Journey to return a 1993 military graduation ring to unknown owner

By Keith Ford

Guest Writer

Once in a great while, the universe smiles on me and I get to participate in a fulfilling event. The most recent was on March 28. I was spinning a wrench, doing a tiller repair, when a friend named Clint came in. We gossiped for a few minutes and then he told me had a request. Curious, I asked what it was.

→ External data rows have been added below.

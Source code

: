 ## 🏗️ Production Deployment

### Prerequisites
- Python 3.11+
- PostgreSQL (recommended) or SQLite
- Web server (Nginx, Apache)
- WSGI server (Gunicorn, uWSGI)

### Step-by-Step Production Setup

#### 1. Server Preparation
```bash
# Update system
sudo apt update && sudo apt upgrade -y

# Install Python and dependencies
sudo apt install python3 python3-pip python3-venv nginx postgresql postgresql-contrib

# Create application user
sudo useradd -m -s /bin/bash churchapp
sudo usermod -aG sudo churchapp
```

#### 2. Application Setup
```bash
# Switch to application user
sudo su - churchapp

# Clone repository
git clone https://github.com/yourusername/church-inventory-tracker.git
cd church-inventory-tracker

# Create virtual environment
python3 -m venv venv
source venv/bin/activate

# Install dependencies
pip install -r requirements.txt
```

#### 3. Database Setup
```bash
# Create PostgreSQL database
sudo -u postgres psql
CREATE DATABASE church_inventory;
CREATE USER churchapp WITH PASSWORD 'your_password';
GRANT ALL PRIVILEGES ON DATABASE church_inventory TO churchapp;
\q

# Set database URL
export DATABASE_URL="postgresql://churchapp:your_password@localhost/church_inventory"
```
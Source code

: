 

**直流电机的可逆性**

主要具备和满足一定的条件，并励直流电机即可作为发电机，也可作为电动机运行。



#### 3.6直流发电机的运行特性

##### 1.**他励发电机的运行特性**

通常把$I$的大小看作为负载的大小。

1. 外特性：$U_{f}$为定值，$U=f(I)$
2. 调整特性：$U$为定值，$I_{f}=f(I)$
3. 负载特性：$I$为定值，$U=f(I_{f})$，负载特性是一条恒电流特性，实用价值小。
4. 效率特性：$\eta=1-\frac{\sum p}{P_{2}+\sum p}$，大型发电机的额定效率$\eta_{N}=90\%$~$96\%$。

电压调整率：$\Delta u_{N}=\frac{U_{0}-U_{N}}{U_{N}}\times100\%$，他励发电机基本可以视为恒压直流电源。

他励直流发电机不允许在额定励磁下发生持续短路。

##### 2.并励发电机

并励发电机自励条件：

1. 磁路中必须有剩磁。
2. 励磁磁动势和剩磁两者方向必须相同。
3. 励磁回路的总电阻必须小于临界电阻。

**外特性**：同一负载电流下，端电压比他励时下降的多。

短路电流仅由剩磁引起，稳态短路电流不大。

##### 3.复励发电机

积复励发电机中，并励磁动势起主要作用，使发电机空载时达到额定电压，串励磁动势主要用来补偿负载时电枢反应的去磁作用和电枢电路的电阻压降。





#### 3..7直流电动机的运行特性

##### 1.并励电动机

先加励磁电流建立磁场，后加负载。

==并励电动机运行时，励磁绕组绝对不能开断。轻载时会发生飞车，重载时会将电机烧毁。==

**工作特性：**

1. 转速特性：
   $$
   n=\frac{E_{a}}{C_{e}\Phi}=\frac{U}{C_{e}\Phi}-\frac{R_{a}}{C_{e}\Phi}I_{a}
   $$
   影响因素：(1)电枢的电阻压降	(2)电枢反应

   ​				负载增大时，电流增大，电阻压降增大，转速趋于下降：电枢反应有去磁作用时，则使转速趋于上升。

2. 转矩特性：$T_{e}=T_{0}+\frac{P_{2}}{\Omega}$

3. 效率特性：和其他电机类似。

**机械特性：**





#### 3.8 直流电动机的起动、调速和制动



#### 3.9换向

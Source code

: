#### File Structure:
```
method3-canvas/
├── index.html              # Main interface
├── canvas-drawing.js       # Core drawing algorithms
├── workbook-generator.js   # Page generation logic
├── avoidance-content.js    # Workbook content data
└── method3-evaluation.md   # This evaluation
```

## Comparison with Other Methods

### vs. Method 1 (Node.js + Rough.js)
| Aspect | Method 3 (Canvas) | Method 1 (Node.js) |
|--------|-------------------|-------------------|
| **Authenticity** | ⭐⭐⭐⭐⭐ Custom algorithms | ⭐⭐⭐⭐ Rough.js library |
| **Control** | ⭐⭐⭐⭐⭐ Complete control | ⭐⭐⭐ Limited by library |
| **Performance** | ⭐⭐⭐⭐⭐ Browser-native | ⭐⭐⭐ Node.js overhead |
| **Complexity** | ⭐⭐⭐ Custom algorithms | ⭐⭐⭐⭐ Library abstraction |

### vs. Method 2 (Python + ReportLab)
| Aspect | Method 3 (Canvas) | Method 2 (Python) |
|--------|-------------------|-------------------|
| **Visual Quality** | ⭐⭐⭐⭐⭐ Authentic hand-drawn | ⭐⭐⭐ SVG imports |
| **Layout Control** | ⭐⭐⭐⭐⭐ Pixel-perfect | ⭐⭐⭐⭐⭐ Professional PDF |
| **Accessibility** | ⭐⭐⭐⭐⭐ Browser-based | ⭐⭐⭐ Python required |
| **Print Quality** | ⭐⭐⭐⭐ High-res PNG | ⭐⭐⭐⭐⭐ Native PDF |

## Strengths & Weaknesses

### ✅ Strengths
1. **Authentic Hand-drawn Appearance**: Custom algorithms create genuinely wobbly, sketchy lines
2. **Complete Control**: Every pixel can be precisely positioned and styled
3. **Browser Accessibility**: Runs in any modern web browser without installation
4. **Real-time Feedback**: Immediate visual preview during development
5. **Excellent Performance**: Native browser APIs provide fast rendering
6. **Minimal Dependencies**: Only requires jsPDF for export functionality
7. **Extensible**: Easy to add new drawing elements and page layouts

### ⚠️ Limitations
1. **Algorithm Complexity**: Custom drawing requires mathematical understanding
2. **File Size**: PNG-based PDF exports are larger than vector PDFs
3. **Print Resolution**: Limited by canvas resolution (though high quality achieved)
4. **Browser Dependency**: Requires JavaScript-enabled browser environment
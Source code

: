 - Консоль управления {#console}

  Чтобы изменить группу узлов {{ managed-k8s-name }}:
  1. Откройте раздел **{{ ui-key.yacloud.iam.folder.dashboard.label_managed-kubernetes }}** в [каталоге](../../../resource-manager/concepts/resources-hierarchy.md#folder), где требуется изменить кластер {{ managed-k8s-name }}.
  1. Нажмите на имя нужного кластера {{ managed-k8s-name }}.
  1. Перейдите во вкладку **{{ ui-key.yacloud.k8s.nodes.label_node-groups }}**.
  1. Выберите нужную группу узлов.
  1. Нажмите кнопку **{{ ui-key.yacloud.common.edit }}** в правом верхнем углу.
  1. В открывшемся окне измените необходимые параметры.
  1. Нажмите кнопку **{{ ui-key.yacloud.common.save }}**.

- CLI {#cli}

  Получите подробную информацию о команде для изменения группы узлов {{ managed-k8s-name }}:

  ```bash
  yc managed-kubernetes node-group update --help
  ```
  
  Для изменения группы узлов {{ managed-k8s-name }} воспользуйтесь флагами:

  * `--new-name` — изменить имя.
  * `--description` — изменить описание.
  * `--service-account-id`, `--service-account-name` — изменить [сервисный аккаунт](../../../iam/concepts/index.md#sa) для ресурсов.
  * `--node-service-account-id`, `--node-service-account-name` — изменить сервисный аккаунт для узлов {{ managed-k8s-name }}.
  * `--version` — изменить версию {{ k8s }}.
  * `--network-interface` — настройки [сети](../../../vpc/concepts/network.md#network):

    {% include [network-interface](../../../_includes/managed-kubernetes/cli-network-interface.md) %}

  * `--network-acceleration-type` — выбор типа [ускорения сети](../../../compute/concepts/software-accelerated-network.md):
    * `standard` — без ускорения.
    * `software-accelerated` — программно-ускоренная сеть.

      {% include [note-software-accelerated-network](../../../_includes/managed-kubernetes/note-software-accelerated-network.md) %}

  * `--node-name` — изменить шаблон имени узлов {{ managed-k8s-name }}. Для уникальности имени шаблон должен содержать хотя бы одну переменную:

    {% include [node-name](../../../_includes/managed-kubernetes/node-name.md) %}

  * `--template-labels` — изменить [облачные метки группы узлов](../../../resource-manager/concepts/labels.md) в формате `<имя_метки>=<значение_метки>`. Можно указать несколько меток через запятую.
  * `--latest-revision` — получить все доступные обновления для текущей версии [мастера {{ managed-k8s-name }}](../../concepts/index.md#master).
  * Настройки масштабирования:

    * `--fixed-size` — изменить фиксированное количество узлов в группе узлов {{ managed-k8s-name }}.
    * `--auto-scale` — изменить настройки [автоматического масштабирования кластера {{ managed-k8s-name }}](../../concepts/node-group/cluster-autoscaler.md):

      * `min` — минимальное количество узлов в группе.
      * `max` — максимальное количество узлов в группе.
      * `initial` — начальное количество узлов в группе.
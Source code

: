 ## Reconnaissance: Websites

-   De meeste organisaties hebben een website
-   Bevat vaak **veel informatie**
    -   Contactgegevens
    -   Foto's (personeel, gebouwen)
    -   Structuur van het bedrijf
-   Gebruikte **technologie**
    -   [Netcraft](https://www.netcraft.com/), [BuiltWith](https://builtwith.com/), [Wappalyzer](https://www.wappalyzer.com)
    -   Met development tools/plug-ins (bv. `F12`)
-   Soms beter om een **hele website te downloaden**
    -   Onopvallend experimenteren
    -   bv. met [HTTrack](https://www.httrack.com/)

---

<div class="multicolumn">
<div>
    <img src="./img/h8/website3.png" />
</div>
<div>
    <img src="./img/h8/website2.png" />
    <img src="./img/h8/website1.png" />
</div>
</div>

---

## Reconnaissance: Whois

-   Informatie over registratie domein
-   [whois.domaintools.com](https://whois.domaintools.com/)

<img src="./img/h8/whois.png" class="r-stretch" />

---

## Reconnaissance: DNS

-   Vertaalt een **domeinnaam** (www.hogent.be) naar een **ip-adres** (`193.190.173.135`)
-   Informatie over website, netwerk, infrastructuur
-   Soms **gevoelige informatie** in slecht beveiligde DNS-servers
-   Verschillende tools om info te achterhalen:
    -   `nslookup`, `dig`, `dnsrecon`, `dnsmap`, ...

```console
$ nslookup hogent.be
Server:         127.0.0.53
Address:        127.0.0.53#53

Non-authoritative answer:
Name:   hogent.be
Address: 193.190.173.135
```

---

He had been given a mud encrusted ring that came from the site of a house fire. He had cleaned it some and taken it to Sharpshooters, where Gary Parish cleaned it further and found a name inscribed inside the ring. It turned out to be a military graduation ring from 1993. Clint was wanting to track down the owner and return the ring to him or his family. I suggested a couple of websites, and him not being computer literate, he asked if I would research and find the former soldier, since I am the commander of the local American Legion.

I said, “Sure, leave it with me and I’ll work at it later in the evening.”

Later that evening, I took a couple of photos of the ring and posted them with a brief summary on a Facebook group called Metal Detecting US. While answering a couple of specific questions, I was doing my own internet search. Within 10 minutes, a member sent me a list of phone numbers, the fourth one being the soldiers mom!

I introduced myself and explain why I was calling. She gave me the phone number to her son, Ed Geer. I called him and explained who I was and why I was tracking him down. He described the ring in detail, and then we agreed to meet the next day where he could pick up the ring.

The next afternoon we met for lunch at McDonald’s. He told me the fire had completely destroyed the house, total loss! Very little had survived, but this ring from a 1993 graduation had survived practically unscathed. I have heard that the Geers did not have insurance on the home, and are working at purchasing another home. At least this one good memory has been returned to him recover from mud and ashes.

There were at least a half-dozen people before me that selflessly spent some of their time to see that this treasure was returned to its rightful owner. In this age of insanity we live, it is a pleasant respite.